Influenza: The flu is a common contagious respiratory illness caused by flu viruses. The flu is different from a cold. Flu can cause mild to severe illness, and complications can lead to death.

Ebola: A rare and deadly disease caused by infection with an Ebola virus.

How germs are spread

The flu is spread mainly by droplets made when people who have flu cough, sneeze or talk. Viruses can also spread on surfaces, but this is less common. People with flu can spread the virus before and during their illness.

Ebola can only be spread by direct contact with blood or bodily fluids from a person who is sick or who has died of Ebola or with objects like needles that have been in contact with the blood or body fluids of a person sick with Ebola. Ebola cannot be spread by air, water or food.

Who gets the flu? Who gets Ebola?

Anyone can get the flu. Some people, like very young children, older adults and people with some heath conditions, are at high risk of serious complications.

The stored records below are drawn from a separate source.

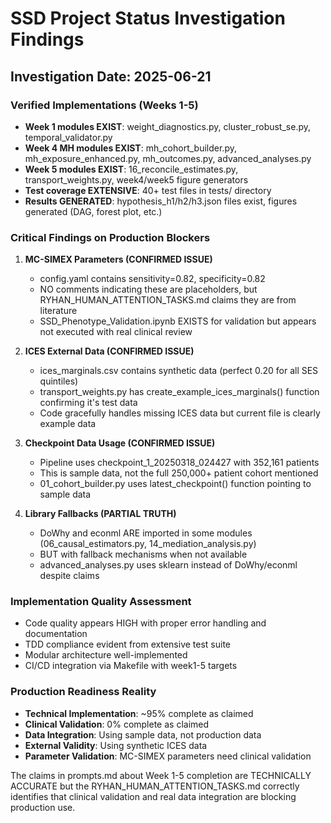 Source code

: # SSD Project Status Investigation Findings

## Investigation Date: 2025-06-21

### Verified Implementations (Weeks 1-5)
- **Week 1 modules EXIST**: weight_diagnostics.py, cluster_robust_se.py, temporal_validator.py
- **Week 4 MH modules EXIST**: mh_cohort_builder.py, mh_exposure_enhanced.py, mh_outcomes.py, advanced_analyses.py
- **Week 5 modules EXIST**: 16_reconcile_estimates.py, transport_weights.py, week4/week5 figure generators
- **Test coverage EXTENSIVE**: 40+ test files in tests/ directory
- **Results GENERATED**: hypothesis_h1/h2/h3.json files exist, figures generated (DAG, forest plot, etc.)

### Critical Findings on Production Blockers

1. **MC-SIMEX Parameters (CONFIRMED ISSUE)**
   - config.yaml contains sensitivity=0.82, specificity=0.82
   - NO comments indicating these are placeholders, but RYHAN_HUMAN_ATTENTION_TASKS.md claims they are from literature
   - SSD_Phenotype_Validation.ipynb EXISTS for validation but appears not executed with real clinical review

2. **ICES External Data (CONFIRMED ISSUE)**
   - ices_marginals.csv contains synthetic data (perfect 0.20 for all SES quintiles)
   - transport_weights.py has create_example_ices_marginals() function confirming it's test data
   - Code gracefully handles missing ICES data but current file is clearly example data

3. **Checkpoint Data Usage (CONFIRMED ISSUE)**
   - Pipeline uses checkpoint_1_20250318_024427 with 352,161 patients
   - This is sample data, not the full 250,000+ patient cohort mentioned
   - 01_cohort_builder.py uses latest_checkpoint() function pointing to sample data

4. **Library Fallbacks (PARTIAL TRUTH)**
   - DoWhy and econml ARE imported in some modules (06_causal_estimators.py, 14_mediation_analysis.py)
   - BUT with fallback mechanisms when not available
   - advanced_analyses.py uses sklearn instead of DoWhy/econml despite claims

### Implementation Quality Assessment
- Code quality appears HIGH with proper error handling and documentation
- TDD compliance evident from extensive test suite
- Modular architecture well-implemented
- CI/CD integration via Makefile with week1-5 targets

### Production Readiness Reality
- **Technical Implementation**: ~95% complete as claimed
- **Clinical Validation**: 0% complete as claimed
- **Data Integration**: Using sample data, not production data
- **External Validity**: Using synthetic ICES data
- **Parameter Validation**: MC-SIMEX parameters need clinical validation

The claims in prompts.md about Week 1-5 completion are TECHNICALLY ACCURATE but the RYHAN_HUMAN_ATTENTION_TASKS.md correctly identifies that clinical validation and real data integration are blocking production use. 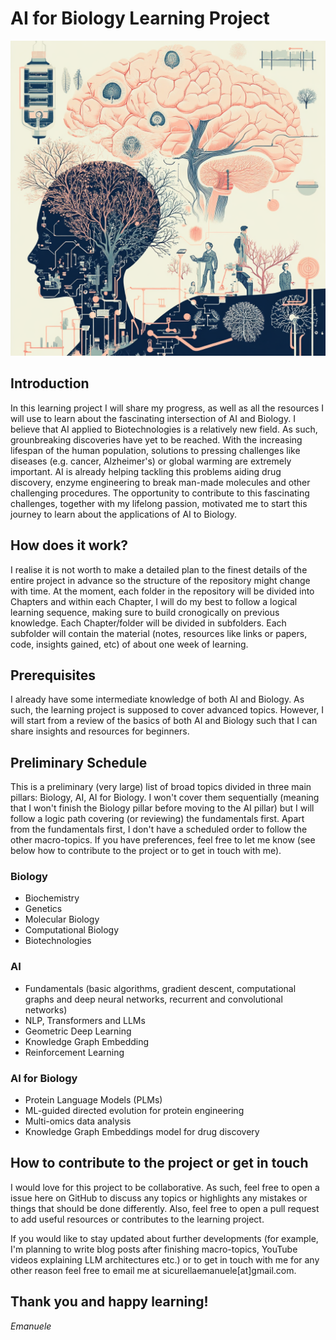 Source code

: # AI for Biology Learning Project

![AI for Biology learning project](https://github.com/Emalude/AI-for-BIO-learning-project/blob/main/AI-for-BIO-learning-project.png)

## Introduction

In this learning project I will share my progress, as well as all the resources I will use to learn about the fascinating intersection of AI and Biology.
I believe that AI applied to Biotechnologies is a relatively new field. As such, grounbreaking discoveries have yet to be reached.
With the increasing lifespan of the human population, solutions to pressing challenges like diseases (e.g. cancer, Alzheimer's) or global warming are extremely important.
AI is already helping tackling this problems aiding drug discovery, enzyme engineering to break man-made molecules and other challenging procedures.
The opportunity to contribute to this fascinating challenges, together with my lifelong passion, motivated me to start this journey to learn about the applications of AI to Biology.

## How does it work?

I realise it is not worth to make a detailed plan to the finest details of the entire project in advance so the structure of the repository might change with time. At the moment, each folder in the repository will be divided into Chapters and within each Chapter, I will do my best to follow a logical learning sequence, making sure to build cronogically on previous knowledge. Each Chapter/folder will be divided in subfolders. Each subfolder will contain the material (notes, resources like links or papers, code, insights gained, etc) of about one week of learning.

## Prerequisites

I already have some intermediate knowledge of both AI and Biology. As such, the learning project is supposed to cover advanced topics. However, I will start from a review of the basics of both AI and Biology such that I can share insights and resources for beginners.

## Preliminary Schedule

This is a preliminary (very large) list of broad topics divided in three main pillars: Biology, AI, AI for Biology. I won't cover them sequentially (meaning that I won't finish the Biology pillar before moving to the AI pillar) but I will follow a logic path covering (or reviewing) the fundamentals first. Apart from the fundamentals first, I don't have a scheduled order to follow the other macro-topics. If you have preferences, feel free to let me know (see below how to contribute to the project or to get in touch with me).

### Biology
- Biochemistry
- Genetics
- Molecular Biology
- Computational Biology
- Biotechnologies

### AI
- Fundamentals (basic algorithms, gradient descent, computational graphs and deep neural networks, recurrent and convolutional networks)
- NLP, Transformers and LLMs
- Geometric Deep Learning
- Knowledge Graph Embedding
- Reinforcement Learning

### AI for Biology
- Protein Language Models (PLMs)
- ML-guided directed evolution for protein engineering
- Multi-omics data analysis
- Knowledge Graph Embeddings model for drug discovery

## How to contribute to the project or get in touch

I would love for this project to be collaborative. As such, feel free to open a issue here on GitHub to discuss any topics or highlights any mistakes or things that should be done differently. Also, feel free to open a pull request to add useful resources or contributes to the learning project.

If you would like to stay updated about further developments (for example, I'm planning to write blog posts after finishing macro-topics, YouTube videos explaining LLM architectures etc.) or to get in touch with me for any other reason feel free to email me at sicurellaemanuele[at]gmail.com.

## Thank you and happy learning!
_Emanuele_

People most at risk of getting Ebola are health care providers taking care of Ebola patients, or friends and family who have had unprotected direct contact with blood or body fluids of a person sick with Ebola.

Signs and symptoms

The signs and symptoms of flu usually develop within two days after exposure. Symptoms come on quickly and all at once. Symptoms include fever, headache, muscle or body aches, cough, sore throat, and a runny or stuffy nose.

The signs and symptoms of Ebola can appear two to 21 days after exposure. The average time is eight to 10 days. Symptoms of Ebola develop over several days and become progressively more severe. People with Ebola cannot spread the virus until symptoms appear. Symptoms include fever, severe headache, muscle pain, fatigue, vomiting and diarrhea developing after three to six days, weakness, which can be severe, stomach pain, and unexplained bleeding or bruising.